Friday, June 12, 2015

The Snow Child

Author: Eowyn Ivey
Pages: 386
Rating: PG - There is vague talk of sex

Summary:
Alaska, 1920: a brutal place to homestead, and especially tough for recent arrivals Jack and Mabel. Childless, they are drifting apart--he breaking under the weight of the work of the farm; she crumbling from loneliness and despair. In a moment of levity during the season's first snowfall, they build a child out of snow. The next morning the snow child is gone--but they glimpse a young, blonde-haired girl running through the trees.

This little girl, who calls herself Faina, seems to be a child of the woods. She hunts with a red fox at her side, skims lightly across the snow, and somehow survives alone in the Alaskan wilderness. As Jack and Mabel struggle to understand this child who could have stepped from the pages of a fairy tale, they come to love her as their own daughter. But in this beautiful, violent place things are rarely as they appear, and what they eventually learn about Faina will transform all of them.

My Thoughts: I honestly was not too impressed with this book. It kept my interest, it was very well written, and I was hooked on it for sure, but I kept expecting something really amazingly moving or interesting to happen and it just never did. The ending was disappointing to me. Maybe it was because I was more interested in Faina's story than in Jack and Mabel's, and the book is really about the relationship between Jack and Mabel and how it changes and grows.

Thursday, June 4, 2015

Counting By 7s

Author: Holly Goldberg Sloan
Pages: 378
Rating: G

Summary:
Willow Chance is a twelve-year-old genius, obsessed with nature and diagnosing medical conditions, who finds it comforting to count by 7s. It has never been easy for her to connect with anyone other than her adoptive parents, but that hasn’t kept her from leading a quietly happy life . . . until now.

Suddenly Willow’s world is tragically changed when her parents both die in a car crash, leaving her alone in a baffling world. The triumph of this book is that it is not a tragedy. This extraordinarily odd, but extraordinarily endearing, girl manages to push through her grief. Her journey to find a fascinatingly diverse and fully believable surrogate family is a joy and a revelation to read.

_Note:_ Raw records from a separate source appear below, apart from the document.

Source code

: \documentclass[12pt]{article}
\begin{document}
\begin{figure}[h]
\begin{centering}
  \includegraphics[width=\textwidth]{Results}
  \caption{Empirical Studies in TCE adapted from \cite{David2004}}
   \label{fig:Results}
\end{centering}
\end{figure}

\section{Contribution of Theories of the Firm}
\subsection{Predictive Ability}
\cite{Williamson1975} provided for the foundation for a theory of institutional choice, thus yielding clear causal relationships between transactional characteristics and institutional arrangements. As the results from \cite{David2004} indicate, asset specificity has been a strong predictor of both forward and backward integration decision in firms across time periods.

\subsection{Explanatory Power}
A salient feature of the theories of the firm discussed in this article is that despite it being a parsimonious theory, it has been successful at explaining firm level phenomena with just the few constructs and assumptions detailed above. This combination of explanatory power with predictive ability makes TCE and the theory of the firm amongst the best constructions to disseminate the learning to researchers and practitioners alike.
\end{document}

My Thoughts: While this book is getting raving reviews all over GoodReads, I didn't think it was that memorable. It's a quick read, since the chapters, paragraphs, and even the sentences are very short and choppy. It's constantly switching viewpoints between Willow's 1st person narrative and literally every other character's 3rd person.  I didn't find that particulary annoying, but I just thought this book would be different. There wasn't a lot of descriptive language, a lot of the events are kind of unrealistic, and it all just kind of felt hazy, if that makes sense. I was kind of interested in the plot line of a 12 year old genius trying to find her place in the world, but it's really more about a girl trying to deal with the fact that she is suddenly an orphan with no other family in the world. She didn't really need to be a genius to make the plot any better (or worse). I thought it was an ok book, it did keep my interest, but mostly because it was just such a quick read. I wasn't dying to finish it and I didn't feel moved or forever changed by this book. It's a good teen novel though.